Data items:
++++++

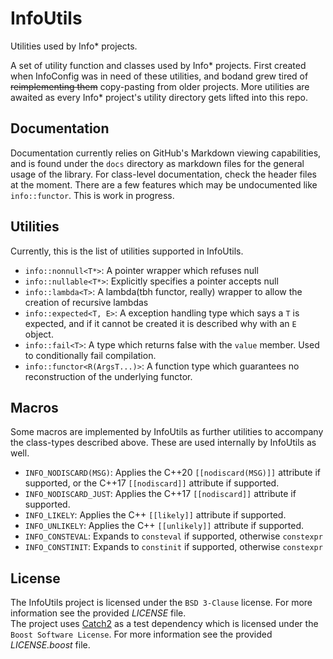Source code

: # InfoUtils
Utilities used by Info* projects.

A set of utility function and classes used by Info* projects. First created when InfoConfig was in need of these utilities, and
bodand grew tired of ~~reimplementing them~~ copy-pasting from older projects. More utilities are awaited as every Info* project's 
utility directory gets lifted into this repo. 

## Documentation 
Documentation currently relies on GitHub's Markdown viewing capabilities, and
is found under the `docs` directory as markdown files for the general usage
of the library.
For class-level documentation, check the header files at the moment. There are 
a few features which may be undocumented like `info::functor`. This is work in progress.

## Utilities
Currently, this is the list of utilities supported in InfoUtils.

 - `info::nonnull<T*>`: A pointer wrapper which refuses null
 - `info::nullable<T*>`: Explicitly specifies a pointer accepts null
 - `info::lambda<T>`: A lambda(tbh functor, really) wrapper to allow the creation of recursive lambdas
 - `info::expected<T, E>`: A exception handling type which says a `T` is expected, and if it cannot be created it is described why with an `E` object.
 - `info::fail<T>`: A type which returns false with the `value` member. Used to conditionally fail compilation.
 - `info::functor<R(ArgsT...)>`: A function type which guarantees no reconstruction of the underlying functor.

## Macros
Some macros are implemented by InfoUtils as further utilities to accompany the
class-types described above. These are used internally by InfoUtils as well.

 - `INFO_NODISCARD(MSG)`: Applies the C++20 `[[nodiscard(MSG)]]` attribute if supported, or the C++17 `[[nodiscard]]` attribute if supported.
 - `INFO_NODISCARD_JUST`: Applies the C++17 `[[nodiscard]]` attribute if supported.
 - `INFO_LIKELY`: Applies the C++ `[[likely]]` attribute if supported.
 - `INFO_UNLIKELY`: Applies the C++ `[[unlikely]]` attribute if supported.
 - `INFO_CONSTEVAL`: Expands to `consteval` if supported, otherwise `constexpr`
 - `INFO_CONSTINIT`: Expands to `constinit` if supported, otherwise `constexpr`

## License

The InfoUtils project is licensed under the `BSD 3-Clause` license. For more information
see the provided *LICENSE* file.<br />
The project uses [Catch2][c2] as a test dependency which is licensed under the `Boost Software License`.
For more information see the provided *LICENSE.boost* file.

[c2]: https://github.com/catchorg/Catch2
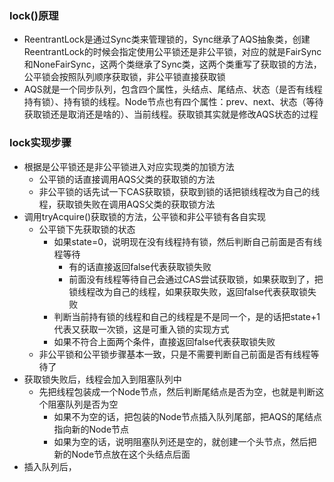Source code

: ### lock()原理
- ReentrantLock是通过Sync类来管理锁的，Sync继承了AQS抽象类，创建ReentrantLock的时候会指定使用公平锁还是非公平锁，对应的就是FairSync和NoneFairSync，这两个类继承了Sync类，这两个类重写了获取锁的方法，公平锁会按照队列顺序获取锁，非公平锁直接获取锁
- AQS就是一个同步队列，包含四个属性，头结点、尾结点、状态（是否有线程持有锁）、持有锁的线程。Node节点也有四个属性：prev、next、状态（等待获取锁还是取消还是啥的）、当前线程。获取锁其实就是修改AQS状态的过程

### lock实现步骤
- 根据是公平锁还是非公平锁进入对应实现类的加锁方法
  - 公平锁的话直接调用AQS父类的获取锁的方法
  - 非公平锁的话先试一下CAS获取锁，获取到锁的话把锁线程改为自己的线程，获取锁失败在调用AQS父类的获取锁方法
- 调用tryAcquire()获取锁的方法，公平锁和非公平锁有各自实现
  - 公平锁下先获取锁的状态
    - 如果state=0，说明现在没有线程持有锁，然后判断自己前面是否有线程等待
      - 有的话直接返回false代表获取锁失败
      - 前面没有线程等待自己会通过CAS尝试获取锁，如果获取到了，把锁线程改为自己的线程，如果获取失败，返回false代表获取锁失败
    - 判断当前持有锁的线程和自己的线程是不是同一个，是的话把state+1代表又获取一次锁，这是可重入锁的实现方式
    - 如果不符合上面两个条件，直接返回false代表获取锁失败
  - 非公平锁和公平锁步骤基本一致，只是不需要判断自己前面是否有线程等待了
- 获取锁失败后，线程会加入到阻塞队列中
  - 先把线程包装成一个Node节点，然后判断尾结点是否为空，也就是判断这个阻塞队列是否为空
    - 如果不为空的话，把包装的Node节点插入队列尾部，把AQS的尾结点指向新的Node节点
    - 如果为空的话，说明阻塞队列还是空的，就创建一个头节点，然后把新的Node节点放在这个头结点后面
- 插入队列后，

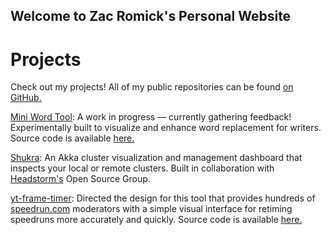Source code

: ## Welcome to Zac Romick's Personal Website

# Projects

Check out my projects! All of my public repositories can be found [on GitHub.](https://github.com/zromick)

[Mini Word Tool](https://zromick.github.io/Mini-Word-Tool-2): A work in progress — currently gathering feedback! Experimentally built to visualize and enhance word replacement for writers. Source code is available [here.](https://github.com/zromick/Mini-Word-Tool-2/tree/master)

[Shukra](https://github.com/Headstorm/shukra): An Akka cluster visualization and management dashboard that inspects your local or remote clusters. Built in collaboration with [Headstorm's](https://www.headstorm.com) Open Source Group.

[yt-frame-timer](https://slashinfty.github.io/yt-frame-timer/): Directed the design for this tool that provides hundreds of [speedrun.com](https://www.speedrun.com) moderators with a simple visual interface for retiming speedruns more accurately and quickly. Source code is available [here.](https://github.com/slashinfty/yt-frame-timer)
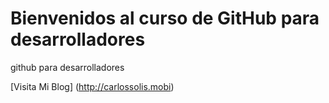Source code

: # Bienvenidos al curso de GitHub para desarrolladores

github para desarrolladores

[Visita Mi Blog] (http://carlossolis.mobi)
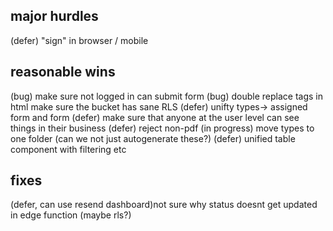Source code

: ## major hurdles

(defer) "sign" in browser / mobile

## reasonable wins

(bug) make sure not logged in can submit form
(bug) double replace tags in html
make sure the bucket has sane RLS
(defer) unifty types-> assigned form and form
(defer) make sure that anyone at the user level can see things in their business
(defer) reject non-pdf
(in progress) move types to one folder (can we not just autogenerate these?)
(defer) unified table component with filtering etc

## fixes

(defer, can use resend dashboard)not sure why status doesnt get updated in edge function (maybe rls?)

++++++

Every line from the first line of the entries above through the line with "pointer accepts null" must be repeated exactly, and pictures must not be.

### SOLUTION FOR THIS EXERCISE
Source code

: # InfoUtils
Utilities used by Info* projects.

A set of utility function and classes used by Info* projects. First created when InfoConfig was in need of these utilities, and
bodand grew tired of ~~reimplementing them~~ copy-pasting from older projects. More utilities are awaited as every Info* project's 
utility directory gets lifted into this repo. 

## Documentation 
Documentation currently relies on GitHub's Markdown viewing capabilities, and
is found under the `docs` directory as markdown files for the general usage
of the library.
For class-level documentation, check the header files at the moment. There are 
a few features which may be undocumented like `info::functor`. This is work in progress.

## Utilities
Currently, this is the list of utilities supported in InfoUtils.

 - `info::nonnull<T*>`: A pointer wrapper which refuses null
 - `info::nullable<T*>`: Explicitly specifies a pointer accepts null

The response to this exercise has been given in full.